Description of the task — Each entry is to be given again word for word; images are dropped.

--- --- ---

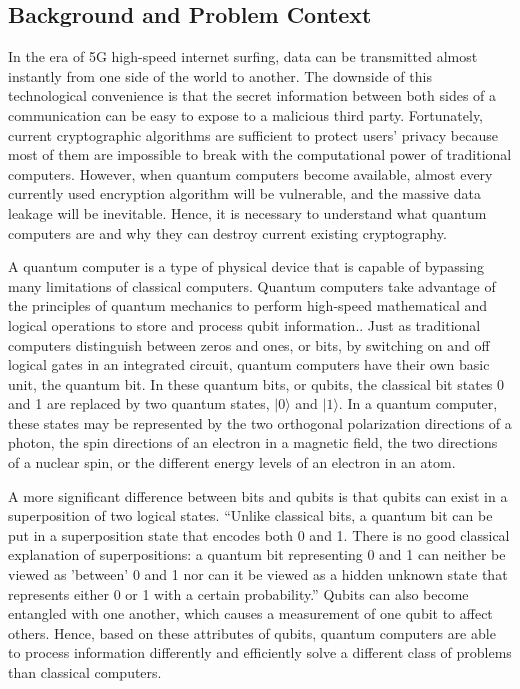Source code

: \documentclass[sigconf]{acmart}
\begin{document}
\subsection{Background and Problem Context}
In the era of 5G high-speed internet surfing, data can be transmitted almost instantly from one side of the world to another. The downside of this technological convenience is that the secret information between both sides of a communication can be easy to expose to a malicious third party. Fortunately, current cryptographic algorithms are sufficient to protect users’ privacy because most of them are impossible to break with the computational power of traditional computers. However, when quantum computers become available, almost every currently used encryption algorithm will be vulnerable, and the massive data leakage will be inevitable. Hence, it is necessary to understand what quantum computers are and why they can destroy current existing cryptography.

A quantum computer is a type of physical device that is capable of bypassing many limitations of classical computers. Quantum computers take advantage of the principles of quantum mechanics to perform  high-speed mathematical and logical operations to store and process qubit information.\cite{shi_superconducting_2015}. Just as traditional computers distinguish between zeros and ones, or bits, by switching on and off logical gates in an integrated circuit, quantum computers have their own basic unit, the quantum bit. In these quantum bits, or qubits, the classical bit states 0 and 1 are replaced by two quantum states, $\rvert 0\rangle$ and $\rvert 1\rangle$. In a quantum computer, these states may be represented by the two orthogonal polarization directions of a photon, the spin directions of an electron in a magnetic field, the two directions of a nuclear spin, or the different energy levels of an electron in an atom.

A more significant difference between bits and qubits is that qubits can exist in a superposition of two logical states. “Unlike classical bits, a quantum bit can be put in a superposition state that encodes both 0 and 1. There is no good classical explanation of superpositions: a quantum bit representing 0 and 1 can neither be viewed as 'between' 0 and 1 nor can it be viewed as a hidden unknown state that represents either 0 or 1 with a certain probability.”\cite{rieffel_introduction_1998} Qubits can also become entangled with one another, which causes a measurement of one qubit to affect others. Hence, based on these attributes of qubits, quantum computers are able to process information differently and efficiently solve a different class of problems than classical computers.
\end{document}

--- --- ---

Expected output —
Source code

: \documentclass[sigconf]{acmart}
\begin{document}
\subsection{Background and Problem Context}
In the era of 5G high-speed internet surfing, data can be transmitted almost instantly from one side of the world to another. The downside of this technological convenience is that the secret information between both sides of a communication can be easy to expose to a malicious third party. Fortunately, current cryptographic algorithms are sufficient to protect users’ privacy because most of them are impossible to break with the computational power of traditional computers. However, when quantum computers become available, almost every currently used encryption algorithm will be vulnerable, and the massive data leakage will be inevitable. Hence, it is necessary to understand what quantum computers are and why they can destroy current existing cryptography.

A quantum computer is a type of physical device that is capable of bypassing many limitations of classical computers. Quantum computers take advantage of the principles of quantum mechanics to perform  high-speed mathematical and logical operations to store and process qubit information.\cite{shi_superconducting_2015}. Just as traditional computers distinguish between zeros and ones, or bits, by switching on and off logical gates in an integrated circuit, quantum computers have their own basic unit, the quantum bit. In these quantum bits, or qubits, the classical bit states 0 and 1 are replaced by two quantum states, $\rvert 0\rangle$ and $\rvert 1\rangle$. In a quantum computer, these states may be represented by the two orthogonal polarization directions of a photon, the spin directions of an electron in a magnetic field, the two directions of a nuclear spin, or the different energy levels of an electron in an atom.

A more significant difference between bits and qubits is that qubits can exist in a superposition of two logical states. “Unlike classical bits, a quantum bit can be put in a superposition state that encodes both 0 and 1. There is no good classical explanation of superpositions: a quantum bit representing 0 and 1 can neither be viewed as 'between' 0 and 1 nor can it be viewed as a hidden unknown state that represents either 0 or 1 with a certain probability.”\cite{rieffel_introduction_1998} Qubits can also become entangled with one another, which causes a measurement of one qubit to affect others. Hence, based on these attributes of qubits, quantum computers are able to process information differently and efficiently solve a different class of problems than classical computers.
\end{document}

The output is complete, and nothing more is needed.